(Records drawn from a dataset)
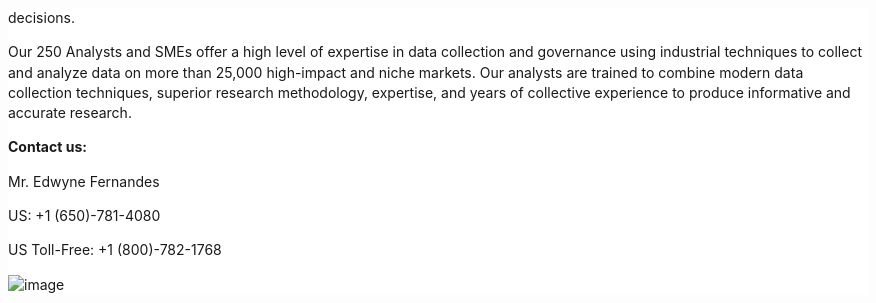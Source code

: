 decisions.</p><p id="" class="">Our 250 Analysts and SMEs offer a high level of expertise in data collection and governance using industrial techniques to collect and analyze data on more than 25,000 high-impact and niche markets. Our analysts are trained to combine modern data collection techniques, superior research methodology, expertise, and years of collective experience to produce informative and accurate research.</p><p id="" class=""><strong>Contact us:</strong></p><p id="" class="">Mr. Edwyne Fernandes</p><p id="" class="">US: +1 (650)-781-4080</p><p id="" class="">US Toll-Free: +1 (800)-782-1768</p>
![image](https://github.com/user-attachments/assets/cc7d7225-d8d2-4739-876d-2e983f1b48eb)

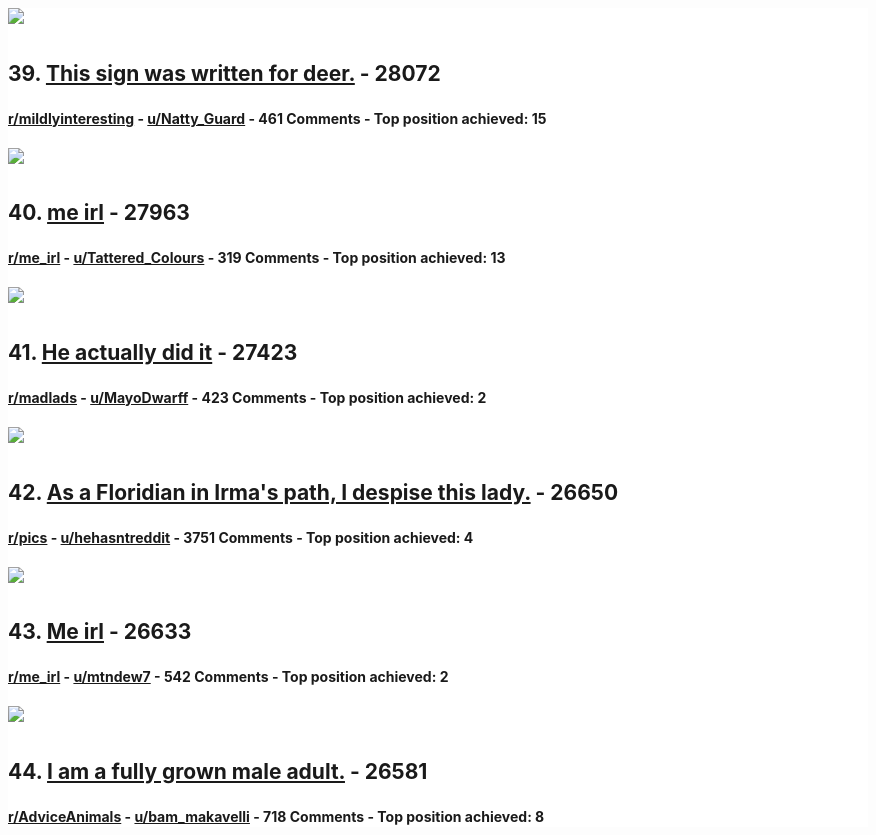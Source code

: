 <a href="https://i.imgur.com/cNhNY5C.jpg"><img src="https://b.thumbs.redditmedia.com/RA7ddBbFzjZHI6Nl49_I8kB9a8ynpBxfDL3Lc989iFU.jpg"></img></a>

## 39. [This sign was written for deer.](http://reddit.com/r/mildlyinteresting/comments/6ybrg5/this_sign_was_written_for_deer/) - 28072
#### [r/mildlyinteresting](http://reddit.com/r/mildlyinteresting) - [u/Natty_Guard](http://reddit.com/u/Natty_Guard) - 461 Comments - Top position achieved: 15

<a href="https://i.redd.it/2y7l5gfgd5kz.jpg"><img src="https://a.thumbs.redditmedia.com/6zlTKEPxjsbkq2uo9BwkObl4A-xe-qkUwUwYACUV8F4.jpg"></img></a>

## 40. [me irl](http://reddit.com/r/me_irl/comments/6yhjgh/me_irl/) - 27963
#### [r/me_irl](http://reddit.com/r/me_irl) - [u/Tattered_Colours](http://reddit.com/u/Tattered_Colours) - 319 Comments - Top position achieved: 13

<a href="https://i.imgur.com/NLokoSq.jpg"><img src="https://a.thumbs.redditmedia.com/qtP-XV2mhV7j5UPnkbHmf1ze7BwEj_QiPYIEI94dUm8.jpg"></img></a>

## 41. [He actually did it](http://reddit.com/r/madlads/comments/6yewpr/he_actually_did_it/) - 27423
#### [r/madlads](http://reddit.com/r/madlads) - [u/MayoDwarff](http://reddit.com/u/MayoDwarff) - 423 Comments - Top position achieved: 2

<a href="https://i.redd.it/yl3muf6ku8kz.jpg"><img src="https://b.thumbs.redditmedia.com/GdotGraU90XpSEq_HeDG28vMuEppF2RRbwnexBTdwNc.jpg"></img></a>

## 42. [As a Floridian in Irma's path, I despise this lady.](http://reddit.com/r/pics/comments/6yd4j8/as_a_floridian_in_irmas_path_i_despise_this_lady/) - 26650
#### [r/pics](http://reddit.com/r/pics) - [u/hehasntreddit](http://reddit.com/u/hehasntreddit) - 3751 Comments - Top position achieved: 4

<a href="https://i.redd.it/hvibskgcm6kz.jpg"><img src="https://b.thumbs.redditmedia.com/3Y3rW5k9hWsy06Ft7wpe06v14LFAzgiPP63S0ccAs1k.jpg"></img></a>

## 43. [Me irl](http://reddit.com/r/me_irl/comments/6ydabb/me_irl/) - 26633
#### [r/me_irl](http://reddit.com/r/me_irl) - [u/mtndew7](http://reddit.com/u/mtndew7) - 542 Comments - Top position achieved: 2

<a href="https://i.redd.it/jyinlnc2s6kz.jpg"><img src="https://b.thumbs.redditmedia.com/TXw0pUQv7_sb4VHRXSgn96EFQiyw4jA-MV555-lZRTo.jpg"></img></a>

## 44. [I am a fully grown male adult.](http://reddit.com/r/AdviceAnimals/comments/6yi5uo/i_am_a_fully_grown_male_adult/) - 26581
#### [r/AdviceAnimals](http://reddit.com/r/AdviceAnimals) - [u/bam_makavelli](http://reddit.com/u/bam_makavelli) - 718 Comments - Top position achieved: 8
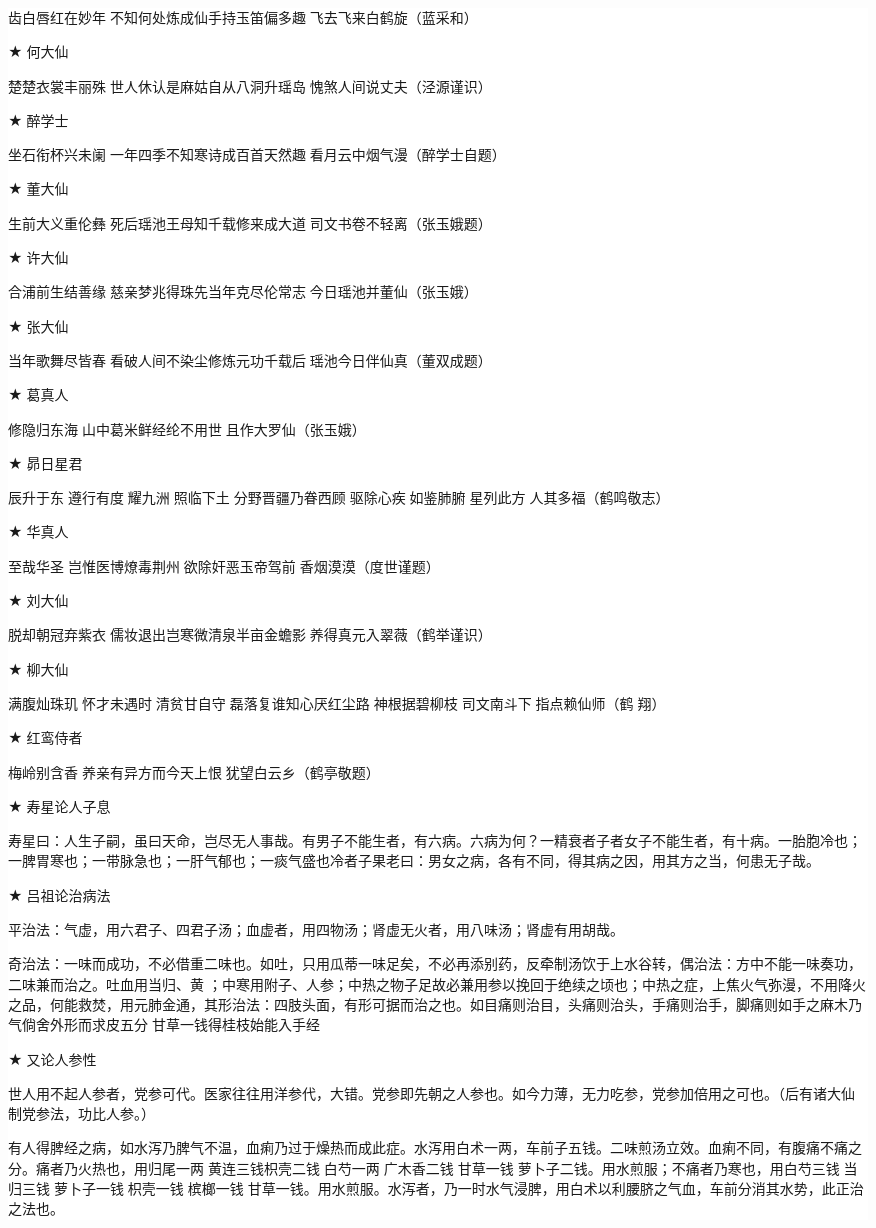 齿白唇红在妙年 不知何处炼成仙手持玉笛偏多趣 飞去飞来白鹤旋（蓝采和）  

★ 何大仙  

楚楚衣裳丰丽殊 世人休认是麻姑自从八洞升瑶岛 愧煞人间说丈夫（泾源谨识）  

★ 醉学士  

坐石衔杯兴未阑 一年四季不知寒诗成百首天然趣 看月云中烟气漫（醉学士自题）  

★ 董大仙  

生前大义重伦彝 死后瑶池王母知千载修来成大道 司文书卷不轻离（张玉娥题）  

★ 许大仙  

合浦前生结善缘 慈亲梦兆得珠先当年克尽伦常志 今日瑶池并董仙（张玉娥）  

★ 张大仙  

当年歌舞尽皆春 看破人间不染尘修炼元功千载后 瑶池今日伴仙真（董双成题）  

★ 葛真人  

修隐归东海 山中葛米鲜经纶不用世 且作大罗仙（张玉娥）  

★ 昴日星君  

辰升于东 遵行有度 耀九洲 照临下土 分野晋疆乃眷西顾 驱除心疾 如鉴肺腑 星列此方 人其多福（鹤鸣敬志）  

★ 华真人  

至哉华圣 岂惟医博燎毒荆州 欲除奸恶玉帝驾前 香烟漠漠（度世谨题）  

★ 刘大仙  

脱却朝冠弃紫衣 儒妆退出岂寒微清泉半亩金蟾影 养得真元入翠薇（鹤举谨识）  

★ 柳大仙  

满腹灿珠玑 怀才未遇时 清贫甘自守 磊落复谁知心厌红尘路 神根据碧柳枝 司文南斗下 指点赖仙师（鹤 翔）  

★ 红鸾侍者  

梅岭别含香 养亲有异方而今天上恨 犹望白云乡（鹤亭敬题）  

★ 寿星论人子息  

寿星曰：人生子嗣，虽曰天命，岂尽无人事哉。有男子不能生者，有六病。六病为何？一精衰者子者女子不能生者，有十病。一胎胞冷也；一脾胃寒也；一带脉急也；一肝气郁也；一痰气盛也冷者子果老曰：男女之病，各有不同，得其病之因，用其方之当，何患无子哉。  

★ 吕祖论治病法  

平治法：气虚，用六君子、四君子汤；血虚者，用四物汤；肾虚无火者，用八味汤；肾虚有用胡哉。  

奇治法：一味而成功，不必借重二味也。如吐，只用瓜蒂一味足矣，不必再添别药，反牵制汤饮于上水谷转，偶治法：方中不能一味奏功，二味兼而治之。吐血用当归、黄 ；中寒用附子、人参；中热之物子足故必兼用参以挽回于绝续之顷也；中热之症，上焦火气弥漫，不用降火之品，何能救焚，用元肺金通，其形治法：四肢头面，有形可据而治之也。如目痛则治目，头痛则治头，手痛则治手，脚痛则如手之麻木乃气倘舍外形而求皮五分 甘草一钱得桂枝始能入手经  

★ 又论人参性  

世人用不起人参者，党参可代。医家往往用洋参代，大错。党参即先朝之人参也。如今力薄，无力吃参，党参加倍用之可也。（后有诸大仙制党参法，功比人参。）  

有人得脾经之病，如水泻乃脾气不温，血痢乃过于燥热而成此症。水泻用白术一两，车前子五钱。二味煎汤立效。血痢不同，有腹痛不痛之分。痛者乃火热也，用归尾一两 黄连三钱枳壳二钱 白芍一两 广木香二钱 甘草一钱 萝卜子二钱。用水煎服；不痛者乃寒也，用白芍三钱 当归三钱 萝卜子一钱 枳壳一钱 槟榔一钱 甘草一钱。用水煎服。水泻者，乃一时水气浸脾，用白术以利腰脐之气血，车前分消其水势，此正治之法也。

Directions:
Set down exactly, and only, the lines from the one containing "楚楚衣裳丰丽殊 世人休认是麻姑自从八洞升瑶岛 愧煞人间说丈夫（泾源谨识）" through the final line of the entries above.

Solution:
楚楚衣裳丰丽殊 世人休认是麻姑自从八洞升瑶岛 愧煞人间说丈夫（泾源谨识）  

★ 醉学士  

坐石衔杯兴未阑 一年四季不知寒诗成百首天然趣 看月云中烟气漫（醉学士自题）  

★ 董大仙  

生前大义重伦彝 死后瑶池王母知千载修来成大道 司文书卷不轻离（张玉娥题）  

★ 许大仙  

合浦前生结善缘 慈亲梦兆得珠先当年克尽伦常志 今日瑶池并董仙（张玉娥）  

★ 张大仙  

当年歌舞尽皆春 看破人间不染尘修炼元功千载后 瑶池今日伴仙真（董双成题）  

★ 葛真人  

修隐归东海 山中葛米鲜经纶不用世 且作大罗仙（张玉娥）  

★ 昴日星君  

辰升于东 遵行有度 耀九洲 照临下土 分野晋疆乃眷西顾 驱除心疾 如鉴肺腑 星列此方 人其多福（鹤鸣敬志）  

★ 华真人  

至哉华圣 岂惟医博燎毒荆州 欲除奸恶玉帝驾前 香烟漠漠（度世谨题）  

★ 刘大仙  

脱却朝冠弃紫衣 儒妆退出岂寒微清泉半亩金蟾影 养得真元入翠薇（鹤举谨识）  

★ 柳大仙  

满腹灿珠玑 怀才未遇时 清贫甘自守 磊落复谁知心厌红尘路 神根据碧柳枝 司文南斗下 指点赖仙师（鹤 翔）  

★ 红鸾侍者  

梅岭别含香 养亲有异方而今天上恨 犹望白云乡（鹤亭敬题）  

★ 寿星论人子息  

寿星曰：人生子嗣，虽曰天命，岂尽无人事哉。有男子不能生者，有六病。六病为何？一精衰者子者女子不能生者，有十病。一胎胞冷也；一脾胃寒也；一带脉急也；一肝气郁也；一痰气盛也冷者子果老曰：男女之病，各有不同，得其病之因，用其方之当，何患无子哉。  

★ 吕祖论治病法  

平治法：气虚，用六君子、四君子汤；血虚者，用四物汤；肾虚无火者，用八味汤；肾虚有用胡哉。  

奇治法：一味而成功，不必借重二味也。如吐，只用瓜蒂一味足矣，不必再添别药，反牵制汤饮于上水谷转，偶治法：方中不能一味奏功，二味兼而治之。吐血用当归、黄 ；中寒用附子、人参；中热之物子足故必兼用参以挽回于绝续之顷也；中热之症，上焦火气弥漫，不用降火之品，何能救焚，用元肺金通，其形治法：四肢头面，有形可据而治之也。如目痛则治目，头痛则治头，手痛则治手，脚痛则如手之麻木乃气倘舍外形而求皮五分 甘草一钱得桂枝始能入手经  

★ 又论人参性  

世人用不起人参者，党参可代。医家往往用洋参代，大错。党参即先朝之人参也。如今力薄，无力吃参，党参加倍用之可也。（后有诸大仙制党参法，功比人参。）  

有人得脾经之病，如水泻乃脾气不温，血痢乃过于燥热而成此症。水泻用白术一两，车前子五钱。二味煎汤立效。血痢不同，有腹痛不痛之分。痛者乃火热也，用归尾一两 黄连三钱枳壳二钱 白芍一两 广木香二钱 甘草一钱 萝卜子二钱。用水煎服；不痛者乃寒也，用白芍三钱 当归三钱 萝卜子一钱 枳壳一钱 槟榔一钱 甘草一钱。用水煎服。水泻者，乃一时水气浸脾，用白术以利腰脐之气血，车前分消其水势，此正治之法也。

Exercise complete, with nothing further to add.